### What to produce
Starting at the line below holding "de entrada principal" and stopping at the line holding "consultas al modelo", print every line exactly, both ends included, and leave the rest out.

### Provided information
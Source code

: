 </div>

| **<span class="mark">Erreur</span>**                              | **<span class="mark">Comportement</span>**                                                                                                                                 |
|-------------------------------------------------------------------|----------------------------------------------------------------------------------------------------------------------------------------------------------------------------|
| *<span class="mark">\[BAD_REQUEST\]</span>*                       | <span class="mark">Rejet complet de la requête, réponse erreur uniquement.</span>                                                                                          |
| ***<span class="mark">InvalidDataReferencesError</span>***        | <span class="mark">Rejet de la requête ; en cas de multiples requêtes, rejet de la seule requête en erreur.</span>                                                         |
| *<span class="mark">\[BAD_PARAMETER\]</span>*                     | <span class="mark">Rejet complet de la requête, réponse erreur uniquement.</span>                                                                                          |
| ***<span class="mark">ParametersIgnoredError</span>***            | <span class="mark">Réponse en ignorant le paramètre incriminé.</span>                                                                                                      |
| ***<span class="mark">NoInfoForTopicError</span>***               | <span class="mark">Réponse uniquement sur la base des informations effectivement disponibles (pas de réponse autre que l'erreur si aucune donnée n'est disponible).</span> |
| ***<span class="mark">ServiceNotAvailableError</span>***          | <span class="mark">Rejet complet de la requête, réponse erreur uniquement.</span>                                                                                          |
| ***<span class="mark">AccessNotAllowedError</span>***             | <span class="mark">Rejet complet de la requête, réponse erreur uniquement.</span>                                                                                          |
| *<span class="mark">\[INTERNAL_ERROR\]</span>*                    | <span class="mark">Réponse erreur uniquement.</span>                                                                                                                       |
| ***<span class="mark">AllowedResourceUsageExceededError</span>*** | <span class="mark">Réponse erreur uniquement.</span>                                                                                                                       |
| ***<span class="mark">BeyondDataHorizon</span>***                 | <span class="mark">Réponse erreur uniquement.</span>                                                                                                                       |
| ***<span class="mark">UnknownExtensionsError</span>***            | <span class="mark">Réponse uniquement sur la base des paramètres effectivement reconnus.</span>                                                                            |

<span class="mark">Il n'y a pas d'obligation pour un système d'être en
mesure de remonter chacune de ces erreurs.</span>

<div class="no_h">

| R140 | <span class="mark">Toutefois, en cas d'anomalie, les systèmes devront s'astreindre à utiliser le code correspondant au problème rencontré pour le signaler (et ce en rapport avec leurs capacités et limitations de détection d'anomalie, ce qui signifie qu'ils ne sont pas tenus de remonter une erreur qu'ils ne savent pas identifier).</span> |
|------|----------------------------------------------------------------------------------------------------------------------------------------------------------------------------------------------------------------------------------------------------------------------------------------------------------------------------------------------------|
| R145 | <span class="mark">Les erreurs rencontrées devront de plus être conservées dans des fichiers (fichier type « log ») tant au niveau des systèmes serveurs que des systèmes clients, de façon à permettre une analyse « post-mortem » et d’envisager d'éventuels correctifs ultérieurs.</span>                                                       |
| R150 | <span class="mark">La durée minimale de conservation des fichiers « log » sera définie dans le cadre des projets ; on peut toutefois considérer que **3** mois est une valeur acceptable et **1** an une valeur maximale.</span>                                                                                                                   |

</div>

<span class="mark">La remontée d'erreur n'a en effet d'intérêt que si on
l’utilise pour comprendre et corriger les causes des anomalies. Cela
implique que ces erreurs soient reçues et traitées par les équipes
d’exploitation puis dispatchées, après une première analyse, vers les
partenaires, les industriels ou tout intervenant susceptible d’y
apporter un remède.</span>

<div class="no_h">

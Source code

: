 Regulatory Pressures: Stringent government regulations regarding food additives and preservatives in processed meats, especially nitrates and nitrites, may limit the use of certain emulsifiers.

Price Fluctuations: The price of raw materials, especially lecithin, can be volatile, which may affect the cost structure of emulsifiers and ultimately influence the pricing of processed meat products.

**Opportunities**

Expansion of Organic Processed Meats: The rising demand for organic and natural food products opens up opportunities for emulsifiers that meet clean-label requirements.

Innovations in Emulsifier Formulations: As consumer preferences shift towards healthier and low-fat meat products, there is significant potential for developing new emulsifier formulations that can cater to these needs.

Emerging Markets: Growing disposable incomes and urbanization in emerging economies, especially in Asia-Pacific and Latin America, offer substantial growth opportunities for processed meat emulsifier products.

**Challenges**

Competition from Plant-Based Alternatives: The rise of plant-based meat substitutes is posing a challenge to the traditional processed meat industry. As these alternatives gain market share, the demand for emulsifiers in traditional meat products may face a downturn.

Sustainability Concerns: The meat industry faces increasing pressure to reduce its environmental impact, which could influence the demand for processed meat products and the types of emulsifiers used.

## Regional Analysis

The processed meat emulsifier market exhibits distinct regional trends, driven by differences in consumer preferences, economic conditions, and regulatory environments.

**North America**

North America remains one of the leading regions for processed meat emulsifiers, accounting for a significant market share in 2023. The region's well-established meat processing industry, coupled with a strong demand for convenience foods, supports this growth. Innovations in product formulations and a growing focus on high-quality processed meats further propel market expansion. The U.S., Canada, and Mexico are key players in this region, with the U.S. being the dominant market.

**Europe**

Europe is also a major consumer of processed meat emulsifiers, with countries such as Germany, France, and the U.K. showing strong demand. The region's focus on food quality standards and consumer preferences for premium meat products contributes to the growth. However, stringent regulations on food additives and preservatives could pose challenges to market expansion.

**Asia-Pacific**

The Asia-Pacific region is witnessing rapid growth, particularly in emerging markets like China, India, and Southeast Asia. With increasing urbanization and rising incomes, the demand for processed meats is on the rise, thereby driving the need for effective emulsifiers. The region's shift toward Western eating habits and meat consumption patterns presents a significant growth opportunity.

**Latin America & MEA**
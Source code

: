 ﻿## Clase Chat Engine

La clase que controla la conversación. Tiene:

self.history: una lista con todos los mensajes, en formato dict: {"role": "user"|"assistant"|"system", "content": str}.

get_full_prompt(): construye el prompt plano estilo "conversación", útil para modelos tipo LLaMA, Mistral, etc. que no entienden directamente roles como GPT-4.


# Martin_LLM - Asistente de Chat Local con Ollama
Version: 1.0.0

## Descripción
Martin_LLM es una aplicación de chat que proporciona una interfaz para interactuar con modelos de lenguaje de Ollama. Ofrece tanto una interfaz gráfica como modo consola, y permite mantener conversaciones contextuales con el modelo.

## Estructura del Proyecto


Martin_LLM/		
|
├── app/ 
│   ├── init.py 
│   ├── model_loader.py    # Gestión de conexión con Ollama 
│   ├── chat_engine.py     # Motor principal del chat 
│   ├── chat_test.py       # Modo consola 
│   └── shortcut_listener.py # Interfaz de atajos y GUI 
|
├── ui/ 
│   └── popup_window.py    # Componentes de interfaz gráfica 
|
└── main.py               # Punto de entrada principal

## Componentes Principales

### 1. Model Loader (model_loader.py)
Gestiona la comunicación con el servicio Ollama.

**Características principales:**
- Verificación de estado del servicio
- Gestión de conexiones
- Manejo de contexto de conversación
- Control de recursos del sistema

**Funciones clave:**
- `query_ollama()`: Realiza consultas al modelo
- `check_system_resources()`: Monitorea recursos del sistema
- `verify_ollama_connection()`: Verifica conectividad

### Solution to this task
└── main.py               # Punto de entrada principal

## Componentes Principales

### 1. Model Loader (model_loader.py)
Gestiona la comunicación con el servicio Ollama.

**Características principales:**
- Verificación de estado del servicio
- Gestión de conexiones
- Manejo de contexto de conversación
- Control de recursos del sistema

**Funciones clave:**
- `query_ollama()`: Realiza consultas al modelo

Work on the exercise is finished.